I came home and went straight to my room. I locked my bedroom door. I release the handle slowly, turn around and lean on the door. I slide down the door and hunch in a ball. This is what I've done for the past month. To begin with I was depressed all the time. After awhile my "friends" were getting annoyed with my new attitude. So I started acting like my old self. Bouncy, happy and a huge klutz. They all thought I had gotten over him. Truth is, I hurt, all over. Everywhere I go it hurts because it reminds me of him.

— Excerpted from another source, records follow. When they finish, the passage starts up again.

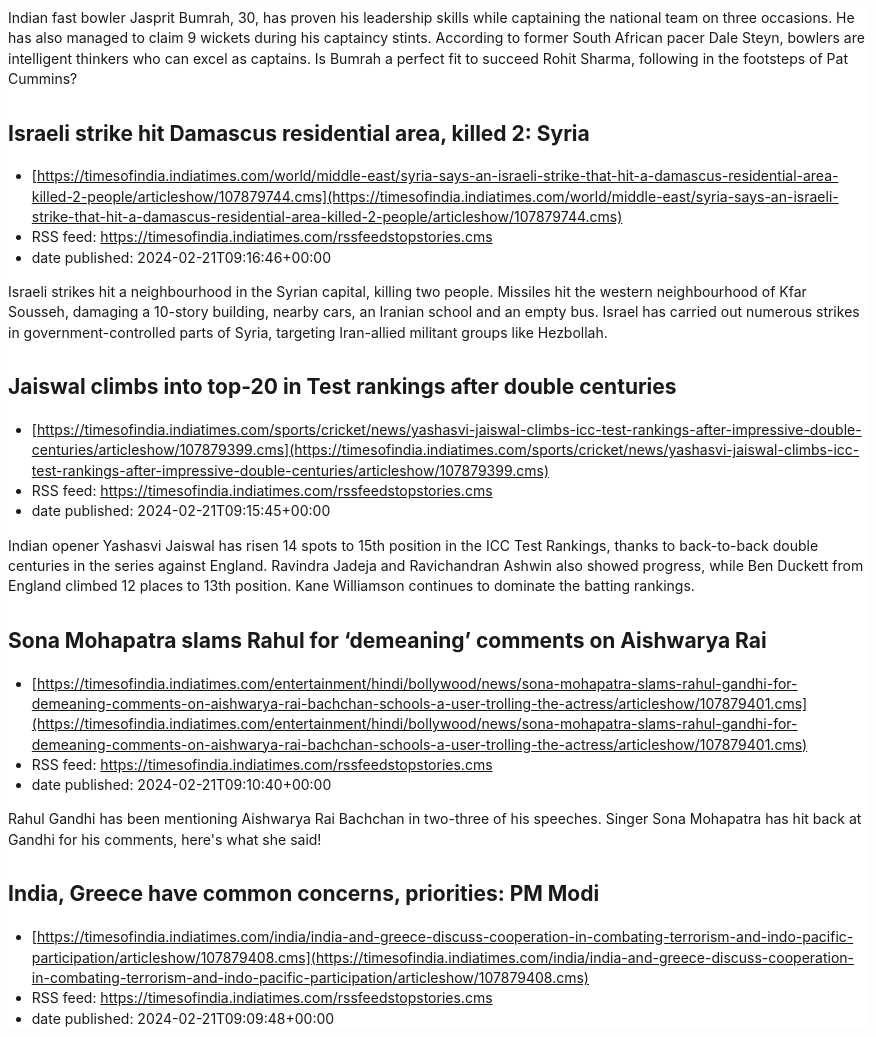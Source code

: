 Indian fast bowler Jasprit Bumrah, 30, has proven his leadership skills while captaining the national team on three occasions. He has also managed to claim 9 wickets during his captaincy stints. According to former South African pacer Dale Steyn, bowlers are intelligent thinkers who can excel as captains. Is Bumrah a perfect fit to succeed Rohit Sharma, following in the footsteps of Pat Cummins?

## Israeli strike hit Damascus residential area, killed 2: Syria
 - [https://timesofindia.indiatimes.com/world/middle-east/syria-says-an-israeli-strike-that-hit-a-damascus-residential-area-killed-2-people/articleshow/107879744.cms](https://timesofindia.indiatimes.com/world/middle-east/syria-says-an-israeli-strike-that-hit-a-damascus-residential-area-killed-2-people/articleshow/107879744.cms)
 - RSS feed: https://timesofindia.indiatimes.com/rssfeedstopstories.cms
 - date published: 2024-02-21T09:16:46+00:00

Israeli strikes hit a neighbourhood in the Syrian capital, killing two people. Missiles hit the western neighbourhood of Kfar Sousseh, damaging a 10-story building, nearby cars, an Iranian school and an empty bus. Israel has carried out numerous strikes in government-controlled parts of Syria, targeting Iran-allied militant groups like Hezbollah.

## Jaiswal climbs into top-20 in Test rankings after double centuries
 - [https://timesofindia.indiatimes.com/sports/cricket/news/yashasvi-jaiswal-climbs-icc-test-rankings-after-impressive-double-centuries/articleshow/107879399.cms](https://timesofindia.indiatimes.com/sports/cricket/news/yashasvi-jaiswal-climbs-icc-test-rankings-after-impressive-double-centuries/articleshow/107879399.cms)
 - RSS feed: https://timesofindia.indiatimes.com/rssfeedstopstories.cms
 - date published: 2024-02-21T09:15:45+00:00

Indian opener Yashasvi Jaiswal has risen 14 spots to 15th position in the ICC Test Rankings, thanks to back-to-back double centuries in the series against England. Ravindra Jadeja and Ravichandran Ashwin also showed progress, while Ben Duckett from England climbed 12 places to 13th position. Kane Williamson continues to dominate the batting rankings.

## Sona Mohapatra slams Rahul for ‘demeaning’ comments on Aishwarya Rai
 - [https://timesofindia.indiatimes.com/entertainment/hindi/bollywood/news/sona-mohapatra-slams-rahul-gandhi-for-demeaning-comments-on-aishwarya-rai-bachchan-schools-a-user-trolling-the-actress/articleshow/107879401.cms](https://timesofindia.indiatimes.com/entertainment/hindi/bollywood/news/sona-mohapatra-slams-rahul-gandhi-for-demeaning-comments-on-aishwarya-rai-bachchan-schools-a-user-trolling-the-actress/articleshow/107879401.cms)
 - RSS feed: https://timesofindia.indiatimes.com/rssfeedstopstories.cms
 - date published: 2024-02-21T09:10:40+00:00

Rahul Gandhi has been mentioning Aishwarya Rai Bachchan in two-three of his speeches. Singer Sona Mohapatra has hit back at Gandhi for his comments, here's what she said!

## India, Greece have common concerns, priorities: PM Modi
 - [https://timesofindia.indiatimes.com/india/india-and-greece-discuss-cooperation-in-combating-terrorism-and-indo-pacific-participation/articleshow/107879408.cms](https://timesofindia.indiatimes.com/india/india-and-greece-discuss-cooperation-in-combating-terrorism-and-indo-pacific-participation/articleshow/107879408.cms)
 - RSS feed: https://timesofindia.indiatimes.com/rssfeedstopstories.cms
 - date published: 2024-02-21T09:09:48+00:00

And I cry for the pain to stop, and it doesn't. I've tried nearly everything. Cutting myself makes the pain go away for a second. Blood pours. Life pours. That's the only thing I have now. Blood and life, pouring out of me. Every night I hope and pray that I've cut deep enough for the pain to finally leave forever. I lye in the bath and see my reflection. I'm bruised. All over. I picked up the blade, light shining off of it. I place it on my left wrist and place five cuts on it, and than the same on the right. Have to keep symmetrical. I place my wrists in the bath water and watch it turn to pink. I love the colour pink, always have. It's getting harder to see my reflection and I know that this time I will never have to feel the pain ever again. I look up and make sure that the note I wrote is on the bathroom sink, telling everyone that I gave up and that I was sorry. Telling them that I always will love them. With that I let myself be numb.